Action item: From the records below, copy out exactly the lines from the one containing "behavior of the" to the one containing "Writing the interpolation", both included. Add nothing else.

====

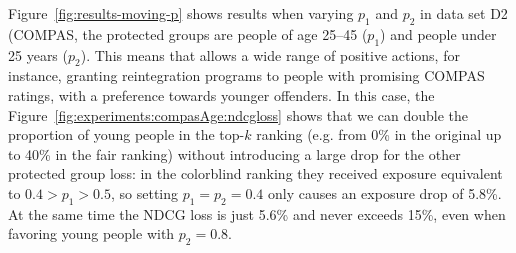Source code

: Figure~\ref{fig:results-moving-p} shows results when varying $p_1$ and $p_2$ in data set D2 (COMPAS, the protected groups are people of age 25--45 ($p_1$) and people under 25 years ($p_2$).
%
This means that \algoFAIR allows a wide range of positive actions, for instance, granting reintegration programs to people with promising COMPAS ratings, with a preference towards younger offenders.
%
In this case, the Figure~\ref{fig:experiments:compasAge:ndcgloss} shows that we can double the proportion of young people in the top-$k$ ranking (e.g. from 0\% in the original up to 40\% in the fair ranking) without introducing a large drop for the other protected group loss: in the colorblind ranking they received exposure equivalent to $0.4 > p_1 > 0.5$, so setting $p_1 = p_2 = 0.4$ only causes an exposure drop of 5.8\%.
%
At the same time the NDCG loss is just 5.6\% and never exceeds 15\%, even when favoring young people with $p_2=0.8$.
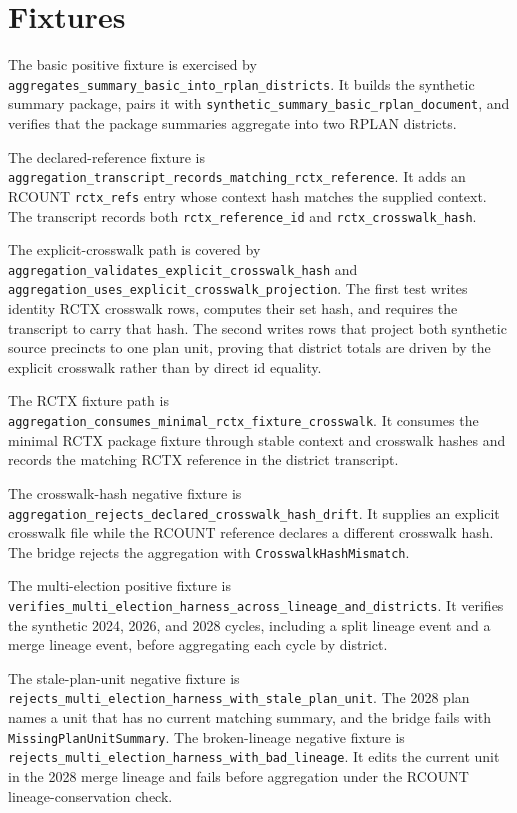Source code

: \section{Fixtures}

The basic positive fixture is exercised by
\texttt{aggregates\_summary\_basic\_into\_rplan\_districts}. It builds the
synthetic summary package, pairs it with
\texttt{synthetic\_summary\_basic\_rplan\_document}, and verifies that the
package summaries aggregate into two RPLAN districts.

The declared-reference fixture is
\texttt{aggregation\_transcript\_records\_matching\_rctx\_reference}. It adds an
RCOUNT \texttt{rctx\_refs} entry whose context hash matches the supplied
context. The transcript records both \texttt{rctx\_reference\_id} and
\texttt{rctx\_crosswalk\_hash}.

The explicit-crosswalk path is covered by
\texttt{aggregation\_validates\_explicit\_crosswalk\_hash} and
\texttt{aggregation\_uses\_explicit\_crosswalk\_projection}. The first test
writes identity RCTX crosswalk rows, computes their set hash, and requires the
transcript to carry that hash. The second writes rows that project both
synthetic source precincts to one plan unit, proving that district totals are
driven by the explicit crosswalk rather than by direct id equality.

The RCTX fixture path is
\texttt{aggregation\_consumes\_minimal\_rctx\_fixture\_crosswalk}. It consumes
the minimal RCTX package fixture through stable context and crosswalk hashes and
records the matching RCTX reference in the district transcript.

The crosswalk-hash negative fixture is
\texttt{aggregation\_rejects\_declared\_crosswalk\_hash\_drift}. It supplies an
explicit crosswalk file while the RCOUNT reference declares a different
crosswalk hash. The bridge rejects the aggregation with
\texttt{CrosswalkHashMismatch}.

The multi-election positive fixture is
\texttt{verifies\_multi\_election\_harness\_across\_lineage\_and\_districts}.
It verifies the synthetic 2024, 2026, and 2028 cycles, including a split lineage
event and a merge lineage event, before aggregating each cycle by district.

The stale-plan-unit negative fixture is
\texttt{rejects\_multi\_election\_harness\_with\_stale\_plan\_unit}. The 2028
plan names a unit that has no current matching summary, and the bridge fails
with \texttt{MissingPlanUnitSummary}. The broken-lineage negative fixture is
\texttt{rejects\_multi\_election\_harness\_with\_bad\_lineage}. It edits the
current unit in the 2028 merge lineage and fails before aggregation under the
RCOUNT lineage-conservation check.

====

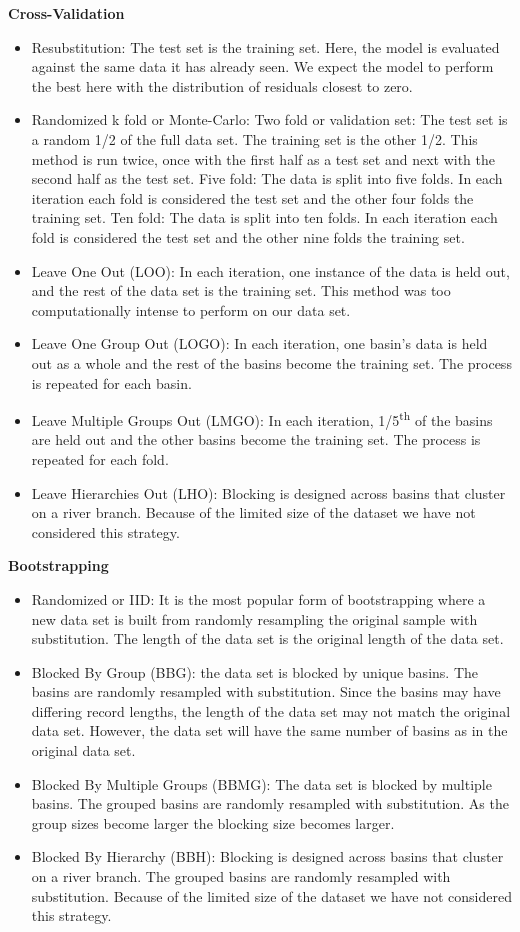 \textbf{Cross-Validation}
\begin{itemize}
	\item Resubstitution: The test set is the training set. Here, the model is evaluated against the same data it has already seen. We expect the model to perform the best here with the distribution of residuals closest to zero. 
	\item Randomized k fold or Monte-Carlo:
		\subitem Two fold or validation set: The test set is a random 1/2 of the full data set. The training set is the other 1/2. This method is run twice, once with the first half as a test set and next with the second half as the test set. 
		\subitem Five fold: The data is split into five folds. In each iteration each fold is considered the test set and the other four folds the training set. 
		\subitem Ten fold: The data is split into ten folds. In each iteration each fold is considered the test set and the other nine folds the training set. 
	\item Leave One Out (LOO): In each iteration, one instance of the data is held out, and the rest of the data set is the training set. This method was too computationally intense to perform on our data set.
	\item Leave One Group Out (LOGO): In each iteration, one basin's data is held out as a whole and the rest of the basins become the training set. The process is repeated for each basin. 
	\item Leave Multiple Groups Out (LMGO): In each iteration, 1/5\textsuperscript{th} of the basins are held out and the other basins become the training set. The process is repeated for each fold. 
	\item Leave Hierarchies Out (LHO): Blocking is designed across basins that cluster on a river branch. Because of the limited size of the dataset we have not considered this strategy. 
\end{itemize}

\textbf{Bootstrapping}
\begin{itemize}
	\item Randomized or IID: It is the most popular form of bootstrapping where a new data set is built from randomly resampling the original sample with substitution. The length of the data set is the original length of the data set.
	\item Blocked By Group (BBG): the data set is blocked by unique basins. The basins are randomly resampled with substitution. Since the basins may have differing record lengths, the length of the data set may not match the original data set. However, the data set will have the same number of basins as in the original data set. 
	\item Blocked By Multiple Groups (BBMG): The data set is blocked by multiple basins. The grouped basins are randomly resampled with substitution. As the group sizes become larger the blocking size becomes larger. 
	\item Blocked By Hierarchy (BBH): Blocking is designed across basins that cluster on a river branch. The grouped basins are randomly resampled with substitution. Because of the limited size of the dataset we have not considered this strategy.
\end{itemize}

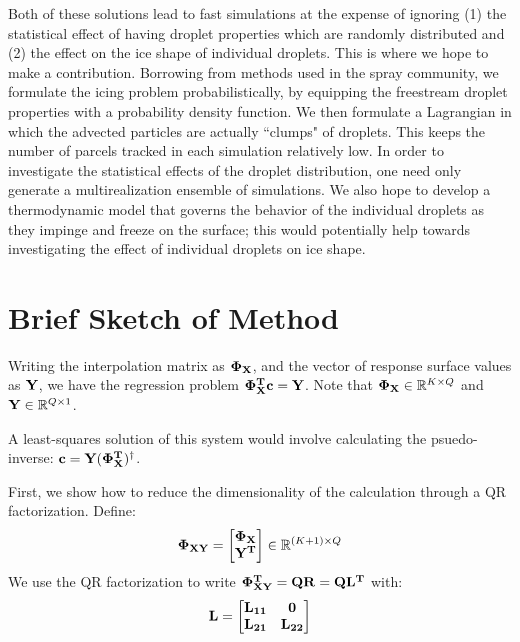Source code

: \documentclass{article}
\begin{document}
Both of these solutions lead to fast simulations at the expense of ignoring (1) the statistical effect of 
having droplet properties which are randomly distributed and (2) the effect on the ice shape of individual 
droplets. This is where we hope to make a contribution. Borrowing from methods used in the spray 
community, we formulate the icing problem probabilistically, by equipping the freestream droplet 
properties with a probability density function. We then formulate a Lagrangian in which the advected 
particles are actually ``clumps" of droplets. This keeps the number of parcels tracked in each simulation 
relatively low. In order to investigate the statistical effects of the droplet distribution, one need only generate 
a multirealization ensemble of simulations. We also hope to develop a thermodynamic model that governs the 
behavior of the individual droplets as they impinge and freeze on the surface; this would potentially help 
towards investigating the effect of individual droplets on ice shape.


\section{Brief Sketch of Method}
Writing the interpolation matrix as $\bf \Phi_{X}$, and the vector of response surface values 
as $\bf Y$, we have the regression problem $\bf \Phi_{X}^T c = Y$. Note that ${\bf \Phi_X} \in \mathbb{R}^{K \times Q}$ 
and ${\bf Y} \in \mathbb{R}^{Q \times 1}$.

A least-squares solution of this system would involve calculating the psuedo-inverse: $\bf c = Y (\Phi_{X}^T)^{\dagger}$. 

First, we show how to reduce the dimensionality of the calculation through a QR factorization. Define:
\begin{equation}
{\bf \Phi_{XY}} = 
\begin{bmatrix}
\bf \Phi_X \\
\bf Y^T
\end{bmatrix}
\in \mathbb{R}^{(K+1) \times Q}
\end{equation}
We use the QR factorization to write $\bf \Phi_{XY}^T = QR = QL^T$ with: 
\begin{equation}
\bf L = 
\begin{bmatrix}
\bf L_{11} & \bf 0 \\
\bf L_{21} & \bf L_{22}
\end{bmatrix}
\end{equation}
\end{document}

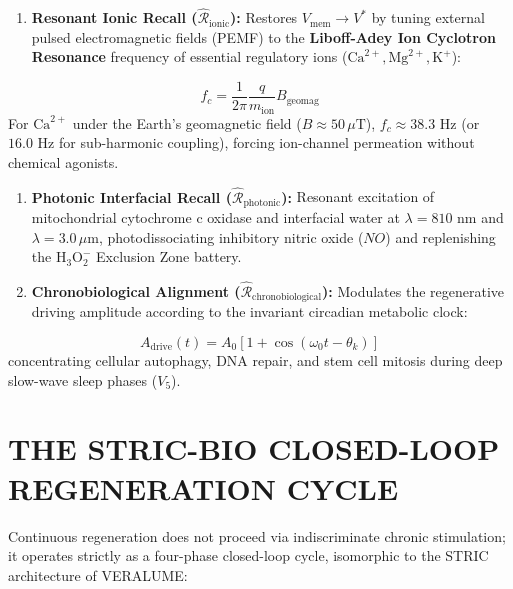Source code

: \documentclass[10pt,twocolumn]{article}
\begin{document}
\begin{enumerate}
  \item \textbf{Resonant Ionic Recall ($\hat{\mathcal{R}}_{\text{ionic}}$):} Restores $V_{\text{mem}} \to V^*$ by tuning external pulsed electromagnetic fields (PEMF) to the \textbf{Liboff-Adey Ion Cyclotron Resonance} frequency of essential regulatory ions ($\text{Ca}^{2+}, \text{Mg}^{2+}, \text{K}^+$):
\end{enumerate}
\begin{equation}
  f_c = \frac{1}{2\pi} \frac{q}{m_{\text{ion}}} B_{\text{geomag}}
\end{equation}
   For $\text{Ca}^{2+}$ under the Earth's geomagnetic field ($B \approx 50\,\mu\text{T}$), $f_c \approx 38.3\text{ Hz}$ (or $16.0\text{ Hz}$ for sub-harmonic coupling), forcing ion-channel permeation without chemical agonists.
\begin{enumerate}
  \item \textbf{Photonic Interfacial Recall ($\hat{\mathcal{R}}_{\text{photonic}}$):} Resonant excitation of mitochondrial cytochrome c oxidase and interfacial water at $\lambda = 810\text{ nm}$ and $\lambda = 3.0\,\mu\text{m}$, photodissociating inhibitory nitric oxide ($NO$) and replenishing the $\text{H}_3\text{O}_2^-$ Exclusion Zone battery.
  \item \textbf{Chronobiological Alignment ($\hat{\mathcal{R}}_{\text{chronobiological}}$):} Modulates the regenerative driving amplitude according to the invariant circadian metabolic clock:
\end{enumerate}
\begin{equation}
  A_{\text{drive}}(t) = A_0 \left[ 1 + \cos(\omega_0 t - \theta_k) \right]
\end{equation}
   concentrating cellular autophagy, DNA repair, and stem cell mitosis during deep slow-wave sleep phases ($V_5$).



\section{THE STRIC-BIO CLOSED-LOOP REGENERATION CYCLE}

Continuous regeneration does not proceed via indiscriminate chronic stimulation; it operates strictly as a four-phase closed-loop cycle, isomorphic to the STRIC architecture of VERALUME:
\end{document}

====

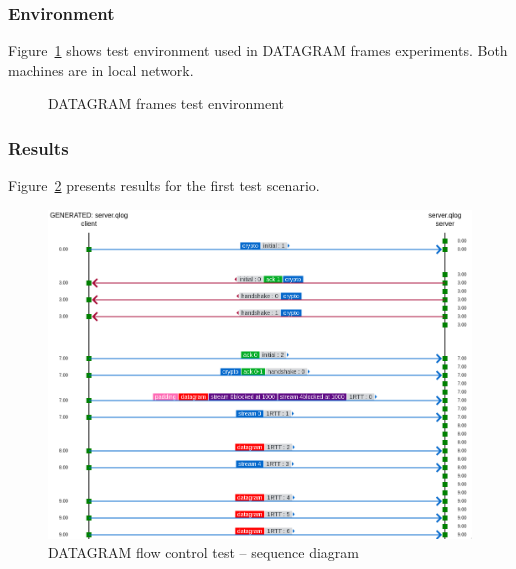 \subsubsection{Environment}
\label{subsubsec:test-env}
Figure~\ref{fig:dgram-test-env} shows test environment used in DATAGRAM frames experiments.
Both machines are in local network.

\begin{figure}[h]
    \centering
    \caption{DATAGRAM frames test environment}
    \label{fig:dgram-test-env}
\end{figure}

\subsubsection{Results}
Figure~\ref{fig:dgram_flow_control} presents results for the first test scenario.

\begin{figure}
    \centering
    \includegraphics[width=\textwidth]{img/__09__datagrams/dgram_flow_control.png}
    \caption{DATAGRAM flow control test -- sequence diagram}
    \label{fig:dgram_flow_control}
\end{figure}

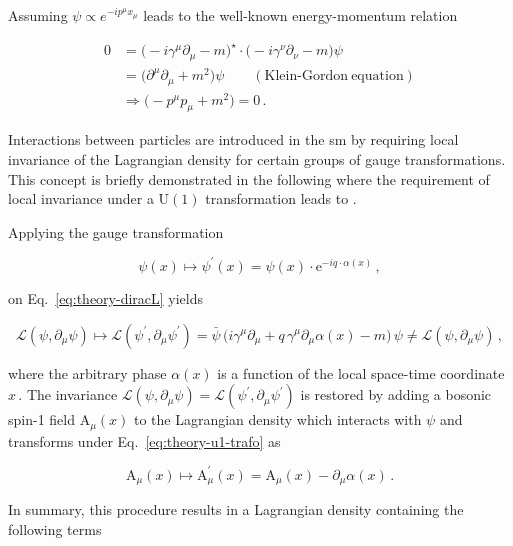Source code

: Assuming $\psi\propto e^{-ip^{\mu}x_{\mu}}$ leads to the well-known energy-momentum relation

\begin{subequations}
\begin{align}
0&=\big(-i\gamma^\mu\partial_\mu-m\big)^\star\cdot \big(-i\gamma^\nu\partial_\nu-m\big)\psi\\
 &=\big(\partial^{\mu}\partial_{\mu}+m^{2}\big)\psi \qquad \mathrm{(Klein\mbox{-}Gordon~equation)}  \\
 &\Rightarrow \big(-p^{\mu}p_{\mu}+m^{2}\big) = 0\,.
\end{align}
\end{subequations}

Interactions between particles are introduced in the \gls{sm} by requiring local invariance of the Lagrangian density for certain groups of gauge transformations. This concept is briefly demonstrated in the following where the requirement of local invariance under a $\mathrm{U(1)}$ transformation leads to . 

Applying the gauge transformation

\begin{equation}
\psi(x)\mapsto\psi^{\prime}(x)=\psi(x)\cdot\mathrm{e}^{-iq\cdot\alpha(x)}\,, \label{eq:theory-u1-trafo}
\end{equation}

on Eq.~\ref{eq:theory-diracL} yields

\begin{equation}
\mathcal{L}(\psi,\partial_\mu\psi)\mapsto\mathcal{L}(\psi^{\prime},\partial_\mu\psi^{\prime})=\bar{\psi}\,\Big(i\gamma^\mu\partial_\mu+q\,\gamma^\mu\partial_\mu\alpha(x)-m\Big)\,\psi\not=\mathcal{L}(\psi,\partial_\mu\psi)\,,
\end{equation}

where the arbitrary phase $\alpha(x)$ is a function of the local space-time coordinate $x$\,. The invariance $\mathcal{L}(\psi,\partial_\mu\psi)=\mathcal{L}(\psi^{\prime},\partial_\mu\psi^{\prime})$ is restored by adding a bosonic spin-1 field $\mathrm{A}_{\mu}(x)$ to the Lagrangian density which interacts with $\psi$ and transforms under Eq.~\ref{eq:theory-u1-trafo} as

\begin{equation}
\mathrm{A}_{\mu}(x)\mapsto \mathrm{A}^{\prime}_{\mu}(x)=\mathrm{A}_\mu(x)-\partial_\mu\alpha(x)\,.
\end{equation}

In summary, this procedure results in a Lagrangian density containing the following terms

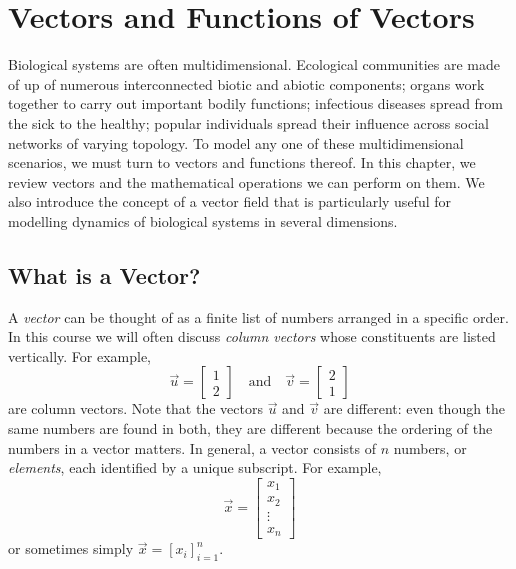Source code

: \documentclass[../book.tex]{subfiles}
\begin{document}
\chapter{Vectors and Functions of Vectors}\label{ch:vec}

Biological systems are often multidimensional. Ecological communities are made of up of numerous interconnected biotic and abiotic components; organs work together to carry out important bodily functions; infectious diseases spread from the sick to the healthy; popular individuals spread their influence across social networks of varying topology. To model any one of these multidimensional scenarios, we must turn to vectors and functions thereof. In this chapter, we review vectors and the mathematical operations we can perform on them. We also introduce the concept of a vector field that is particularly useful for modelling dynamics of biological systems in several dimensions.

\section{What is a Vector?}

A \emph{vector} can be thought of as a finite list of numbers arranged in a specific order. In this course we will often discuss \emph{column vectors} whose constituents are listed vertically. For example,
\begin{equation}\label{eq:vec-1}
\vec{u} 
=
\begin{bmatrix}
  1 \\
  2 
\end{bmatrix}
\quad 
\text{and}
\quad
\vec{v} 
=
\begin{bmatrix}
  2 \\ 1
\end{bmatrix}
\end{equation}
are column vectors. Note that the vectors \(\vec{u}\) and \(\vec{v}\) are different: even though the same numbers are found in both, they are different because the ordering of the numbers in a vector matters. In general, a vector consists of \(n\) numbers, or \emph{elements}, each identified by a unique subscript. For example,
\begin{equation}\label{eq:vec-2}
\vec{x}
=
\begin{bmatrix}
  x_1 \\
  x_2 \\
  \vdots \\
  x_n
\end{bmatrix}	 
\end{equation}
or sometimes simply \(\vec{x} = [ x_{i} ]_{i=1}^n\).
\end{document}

====

Response area:
behavior of the individual droplets as they impinge and freeze on the surface; this would potentially help 
towards investigating the effect of individual droplets on ice shape.


\section{Brief Sketch of Method}
Writing the interpolation matrix as $\bf \Phi_{X}$, and the vector of response surface values 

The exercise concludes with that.